◆ Document images with source code ◆
=== Begin Enclosure ===
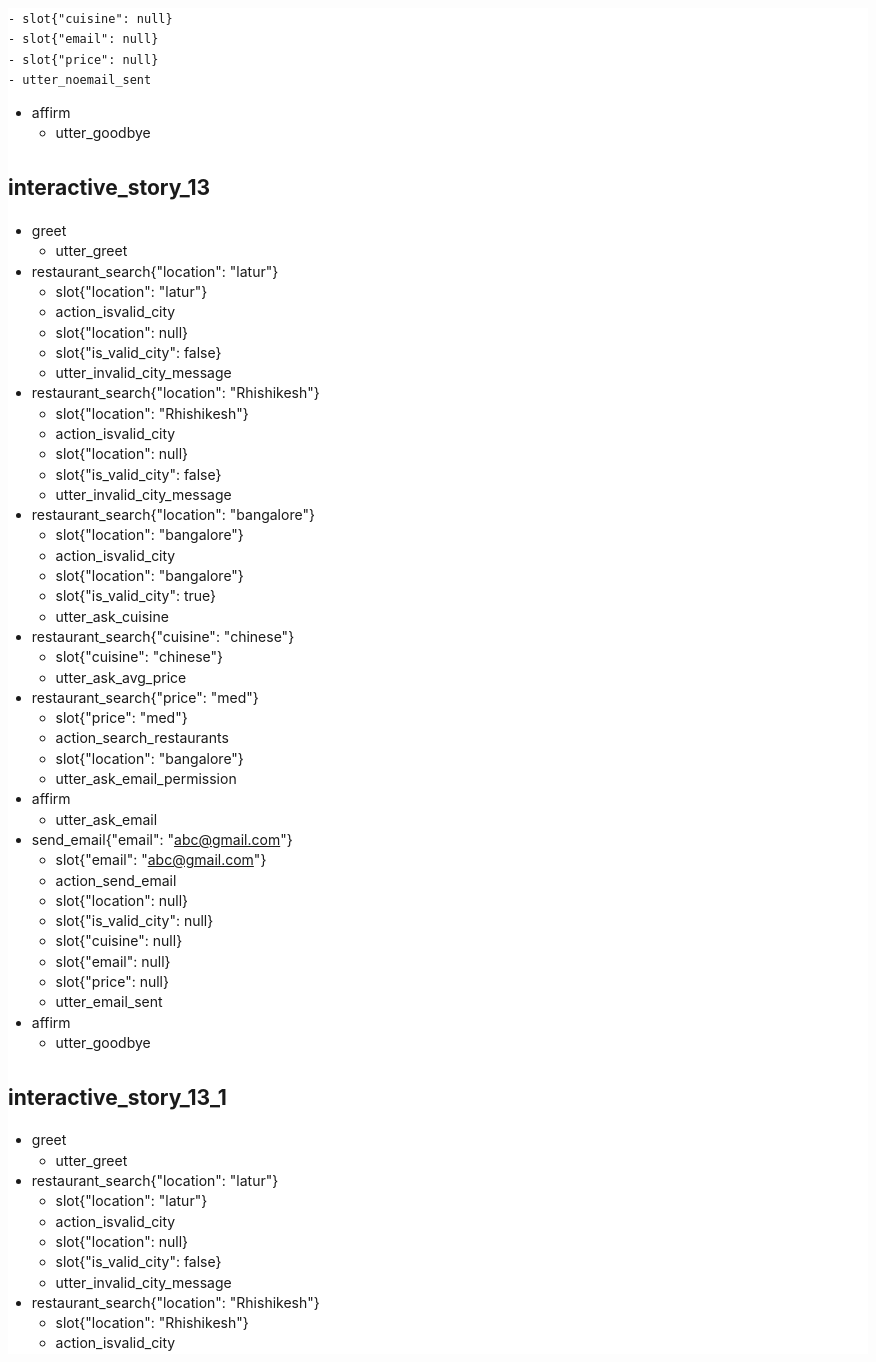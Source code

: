     - slot{"cuisine": null}
    - slot{"email": null}
    - slot{"price": null}
    - utter_noemail_sent
* affirm
    - utter_goodbye

## interactive_story_13
* greet
    - utter_greet
* restaurant_search{"location": "latur"}
    - slot{"location": "latur"}
    - action_isvalid_city
    - slot{"location": null}
    - slot{"is_valid_city": false}
    - utter_invalid_city_message
* restaurant_search{"location": "Rhishikesh"}
    - slot{"location": "Rhishikesh"}
    - action_isvalid_city
    - slot{"location": null}
    - slot{"is_valid_city": false}
    - utter_invalid_city_message
* restaurant_search{"location": "bangalore"}
    - slot{"location": "bangalore"}
    - action_isvalid_city
    - slot{"location": "bangalore"}
    - slot{"is_valid_city": true}
    - utter_ask_cuisine
* restaurant_search{"cuisine": "chinese"}
    - slot{"cuisine": "chinese"}
    - utter_ask_avg_price
* restaurant_search{"price": "med"}
    - slot{"price": "med"}
    - action_search_restaurants
    - slot{"location": "bangalore"}
    - utter_ask_email_permission
* affirm
    - utter_ask_email
* send_email{"email": "abc@gmail.com"}
    - slot{"email": "abc@gmail.com"}
    - action_send_email
    - slot{"location": null}
    - slot{"is_valid_city": null}
    - slot{"cuisine": null}
    - slot{"email": null}
    - slot{"price": null}
    - utter_email_sent
* affirm
    - utter_goodbye

## interactive_story_13_1
* greet
    - utter_greet
* restaurant_search{"location": "latur"}
    - slot{"location": "latur"}
    - action_isvalid_city
    - slot{"location": null}
    - slot{"is_valid_city": false}
    - utter_invalid_city_message
* restaurant_search{"location": "Rhishikesh"}
    - slot{"location": "Rhishikesh"}
    - action_isvalid_city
=== End Enclosure ===
◆ PROBLEM ◆
Retype only the stretch of lines above starting at the one with "- action_search_restaurants" and stopping at the one with "## interactive_story_13_1", exactly as written, with both kept.

◆ EXERCISE RESULT ◆
    - action_search_restaurants
    - slot{"location": "bangalore"}
    - utter_ask_email_permission
* affirm
    - utter_ask_email
* send_email{"email": "abc@gmail.com"}
    - slot{"email": "abc@gmail.com"}
    - action_send_email
    - slot{"location": null}
    - slot{"is_valid_city": null}
    - slot{"cuisine": null}
    - slot{"email": null}
    - slot{"price": null}
    - utter_email_sent
* affirm
    - utter_goodbye

## interactive_story_13_1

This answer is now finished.